Lindstrom turned onto the narrow dirt road and parked among thick pines.

“Call Agent Kay. Find out about movement of the case.”

“What if the kidnapper tries to call?”

“He said fifteen minutes.”

Lindstrom dialed the number Kay had given him. “It’s Lindstrom. We made the drop. Is the case moving?” He looked at Cork and shook his head. “We’re about a quarter mile past the drop site, pulled off the road. The kidnapper said he’ll call in fifteen minutes with the location of our families.” Lindstrom nodded at something that was said. “All right.” He hung up. “They’re stopped a half a mile short of the bridge, waiting to see which way the case moves. They’re positioning cars above and below us to stop him if they decide to make the arrest now. They’ll call us when they know.”
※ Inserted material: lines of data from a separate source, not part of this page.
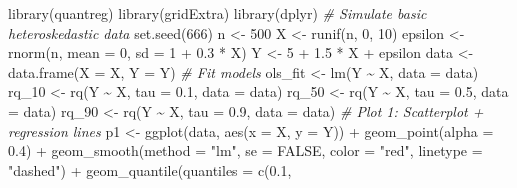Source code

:\documentclass[fleqn,8pt]{latex/stylish_article} %
\newenvironment{Shaded}{\begin{snugshade}}{\end{snugshade}}
\newcommand{\DecValTok}[1]{\textcolor[rgb]{0.00,0.00,0.81}{{#1}}}
\newcommand{\FloatTok}[1]{\textcolor[rgb]{0.00,0.00,0.81}{{#1}}}
\newcommand{\ConstantTok}[1]{\textcolor[rgb]{0.00,0.00,0.00}{{#1}}}
\newcommand{\SpecialCharTok}[1]{\textcolor[rgb]{0.00,0.00,0.00}{{#1}}}
\newcommand{\StringTok}[1]{\textcolor[rgb]{0.31,0.60,0.02}{{#1}}}
\newcommand{\CommentTok}[1]{\textcolor[rgb]{0.56,0.35,0.01}{\textit{{#1}}}}
\newcommand{\OtherTok}[1]{\textcolor[rgb]{0.56,0.35,0.01}{{#1}}}
\newcommand{\FunctionTok}[1]{\textcolor[rgb]{0.00,0.00,0.00}{{#1}}}
\newcommand{\AttributeTok}[1]{\textcolor[rgb]{0.77,0.63,0.00}{{#1}}}
\newcommand{\NormalTok}[1]{{#1}}
\begin{document}
\begin{Shaded}
\begin{Highlighting}[]
\FunctionTok{library}\NormalTok{(quantreg)}
\FunctionTok{library}\NormalTok{(gridExtra)}
\FunctionTok{library}\NormalTok{(dplyr)}
\CommentTok{\# Simulate basic heteroskedastic data}
\FunctionTok{set.seed}\NormalTok{(}\DecValTok{666}\NormalTok{)}
\NormalTok{n }\OtherTok{\textless{}{-}} \DecValTok{500}
\NormalTok{X }\OtherTok{\textless{}{-}} \FunctionTok{runif}\NormalTok{(n, }\DecValTok{0}\NormalTok{, }\DecValTok{10}\NormalTok{)}
\NormalTok{epsilon }\OtherTok{\textless{}{-}} \FunctionTok{rnorm}\NormalTok{(n, }\AttributeTok{mean =} \DecValTok{0}\NormalTok{, }\AttributeTok{sd =} \DecValTok{1} \SpecialCharTok{+} \FloatTok{0.3} \SpecialCharTok{*}\NormalTok{ X)}
\NormalTok{Y }\OtherTok{\textless{}{-}} \DecValTok{5} \SpecialCharTok{+} \FloatTok{1.5} \SpecialCharTok{*}\NormalTok{ X }\SpecialCharTok{+}\NormalTok{ epsilon}
\NormalTok{data }\OtherTok{\textless{}{-}} \FunctionTok{data.frame}\NormalTok{(}\AttributeTok{X =}\NormalTok{ X, }\AttributeTok{Y =}\NormalTok{ Y)}
\CommentTok{\# Fit models}
\NormalTok{ols\_fit }\OtherTok{\textless{}{-}} \FunctionTok{lm}\NormalTok{(Y }\SpecialCharTok{\textasciitilde{}}\NormalTok{ X, }\AttributeTok{data =}\NormalTok{ data)}
\NormalTok{rq\_10 }\OtherTok{\textless{}{-}} \FunctionTok{rq}\NormalTok{(Y }\SpecialCharTok{\textasciitilde{}}\NormalTok{ X, }\AttributeTok{tau =} \FloatTok{0.1}\NormalTok{, }\AttributeTok{data =}\NormalTok{ data)}
\NormalTok{rq\_50 }\OtherTok{\textless{}{-}} \FunctionTok{rq}\NormalTok{(Y }\SpecialCharTok{\textasciitilde{}}\NormalTok{ X, }\AttributeTok{tau =} \FloatTok{0.5}\NormalTok{, }\AttributeTok{data =}\NormalTok{ data)}
\NormalTok{rq\_90 }\OtherTok{\textless{}{-}} \FunctionTok{rq}\NormalTok{(Y }\SpecialCharTok{\textasciitilde{}}\NormalTok{ X, }\AttributeTok{tau =} \FloatTok{0.9}\NormalTok{, }\AttributeTok{data =}\NormalTok{ data)}
\CommentTok{\# Plot 1: Scatterplot + regression lines}
\NormalTok{p1 }\OtherTok{\textless{}{-}} \FunctionTok{ggplot}\NormalTok{(data, }\FunctionTok{aes}\NormalTok{(}\AttributeTok{x =}\NormalTok{ X, }\AttributeTok{y =}\NormalTok{ Y)) }\SpecialCharTok{+} \FunctionTok{geom\_point}\NormalTok{(}\AttributeTok{alpha =} \FloatTok{0.4}\NormalTok{) }\SpecialCharTok{+}
    \FunctionTok{geom\_smooth}\NormalTok{(}\AttributeTok{method =} \StringTok{"lm"}\NormalTok{, }\AttributeTok{se =} \ConstantTok{FALSE}\NormalTok{, }\AttributeTok{color =} \StringTok{"red"}\NormalTok{,}
        \AttributeTok{linetype =} \StringTok{"dashed"}\NormalTok{) }\SpecialCharTok{+} \FunctionTok{geom\_quantile}\NormalTok{(}\AttributeTok{quantiles =} \FunctionTok{c}\NormalTok{(}\FloatTok{0.1}\NormalTok{,}

\end{Highlighting}
\end{Shaded}
\end{document}
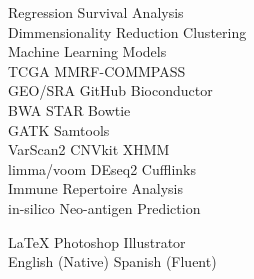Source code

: \begin{minipage}[t]{0.33\textwidth}
Regression \textbullet{} Survival Analysis \textbullet{} \\
Dimmensionality Reduction \textbullet{} 
Clustering \textbullet{} \\
Machine Learning Models \\

TCGA \textbullet{} MMRF-COMMPASS \textbullet{} \\
GEO/SRA \textbullet{} GitHub \textbullet{} Bioconductor \\

BWA \textbullet{} STAR \textbullet{} Bowtie \\

GATK \textbullet{} Samtools \\
VarScan2 \textbullet{} CNVkit \textbullet{} XHMM \\

limma/voom \textbullet{} DEseq2 \textbullet{} Cufflinks \\

Immune Repertoire Analysis \textbullet{} \\
in-silico Neo-antigen Prediction \\
\sectionspace %

\LaTeX \textbullet{} Photoshop \textbullet{} Illustrator \\
English (Native) \textbullet{} Spanish (Fluent)

\sectionspace %

\end{minipage} %
\hfill
%
%
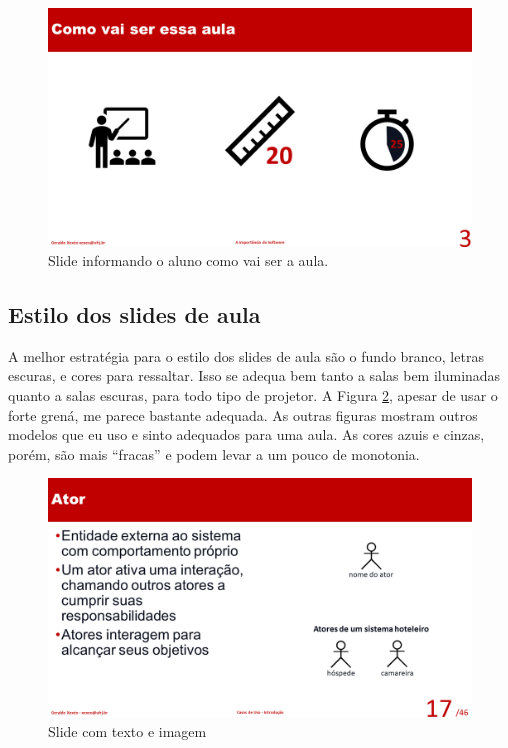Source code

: \begin{figure}[htb]
    \centering
    \includegraphics[width=\tam\linewidth]{imagens/metodologia.png}
    \caption{Slide informando o aluno como vai ser a aula.}
    \label{fig:metodologia}
\end{figure}




\subsection{Estilo dos slides de aula}

A melhor estratégia para o estilo dos slides de aula são o fundo branco, letras escuras, e cores para ressaltar. Isso se adequa bem tanto a salas bem iluminadas quanto a salas escuras, para todo tipo de projetor. A Figura \ref{fig:teximag}, apesar de usar o forte grená, me parece bastante adequada. As outras figuras  mostram outros modelos que eu uso e sinto adequados para uma aula. As cores azuis e cinzas, porém, são mais ``fracas'' e podem levar a um pouco de monotonia.

\begin{figure}[hbt]
    \centering
    \includegraphics[width=\tam\linewidth]{imagens/slidecomimage.png}
    \caption{Slide com texto e imagem}
    \label{fig:teximag}
\end{figure}

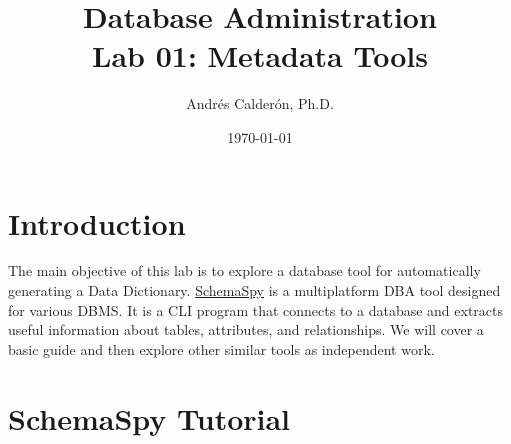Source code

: \documentclass{article}
\title{Database Administration \\ Lab 01: Metadata Tools}
\author{Andrés Calderón, Ph.D.}
\date{\today}
\begin{document}
\maketitle

\section{Introduction}
The main objective of this lab is to explore a database tool for automatically generating a Data Dictionary. \href{https://schemaspy.org/}{SchemaSpy} is a multiplatform DBA tool designed for various DBMS. It is a CLI program that connects to a database and extracts useful information about tables, attributes, and relationships. We will cover a basic guide and then explore other similar tools as independent work.

\section{SchemaSpy Tutorial}
\end{document}
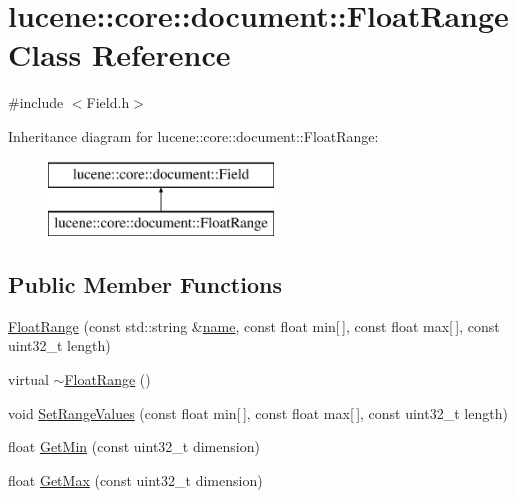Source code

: \hypertarget{classlucene_1_1core_1_1document_1_1FloatRange}{}\section{lucene\+:\+:core\+:\+:document\+:\+:Float\+Range Class Reference}
\label{classlucene_1_1core_1_1document_1_1FloatRange}


{\ttfamily \#include $<$Field.\+h$>$}

Inheritance diagram for lucene\+:\+:core\+:\+:document\+:\+:Float\+Range\+:\begin{figure}[H]
\begin{center}
\leavevmode
\includegraphics[height=2.000000cm]{classlucene_1_1core_1_1document_1_1FloatRange}
\end{center}
\end{figure}
\subsection*{Public Member Functions}
\begin{DoxyCompactItemize}
\item 
\mbox{\hyperlink{classlucene_1_1core_1_1document_1_1FloatRange_a69d45b11fa82af7396120419ece24be4}{Float\+Range}} (const std\+::string \&\mbox{\hyperlink{classlucene_1_1core_1_1document_1_1Field_a52f673f3b3abb14b180f5159f4726537}{name}}, const float min\mbox{[}$\,$\mbox{]}, const float max\mbox{[}$\,$\mbox{]}, const uint32\+\_\+t length)
\item 
virtual \mbox{\hyperlink{classlucene_1_1core_1_1document_1_1FloatRange_a21159cec07e157c991dd7da09fec5ad7}{$\sim$\+Float\+Range}} ()
\item 
void \mbox{\hyperlink{classlucene_1_1core_1_1document_1_1FloatRange_af9827075d0e5277455e9cadd16e79f6d}{Set\+Range\+Values}} (const float min\mbox{[}$\,$\mbox{]}, const float max\mbox{[}$\,$\mbox{]}, const uint32\+\_\+t length)
\item 
float \mbox{\hyperlink{classlucene_1_1core_1_1document_1_1FloatRange_ab39e75504d05629914310e93f8c468d4}{Get\+Min}} (const uint32\+\_\+t dimension)
\item 
float \mbox{\hyperlink{classlucene_1_1core_1_1document_1_1FloatRange_a99ad9287e0363b51af717ca02664a6c6}{Get\+Max}} (const uint32\+\_\+t dimension)
\end{DoxyCompactItemize}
Cork looked at his watch a dozen times over the next few minutes. He seemed to be in a warp where seconds dragged out into hours. After five minutes, he opened the door to the Explorer.

“Where are you going?”

“I can’t sit.”

He walked to the road and looked at the empty curve behind them. The moon hadn’t yet risen above the Sawtooth Mountains, and the night was dark. Tall pines walled the highway on either side. When he looked up at the narrow swath of sky above him, he felt as if he were looking at another road, one across the heavens and covered with a dust of stars. Where is this all leading? he wondered. Where is the end?

He didn’t feel comfortable with the time. He hurried back to the Explorer. “Any word?”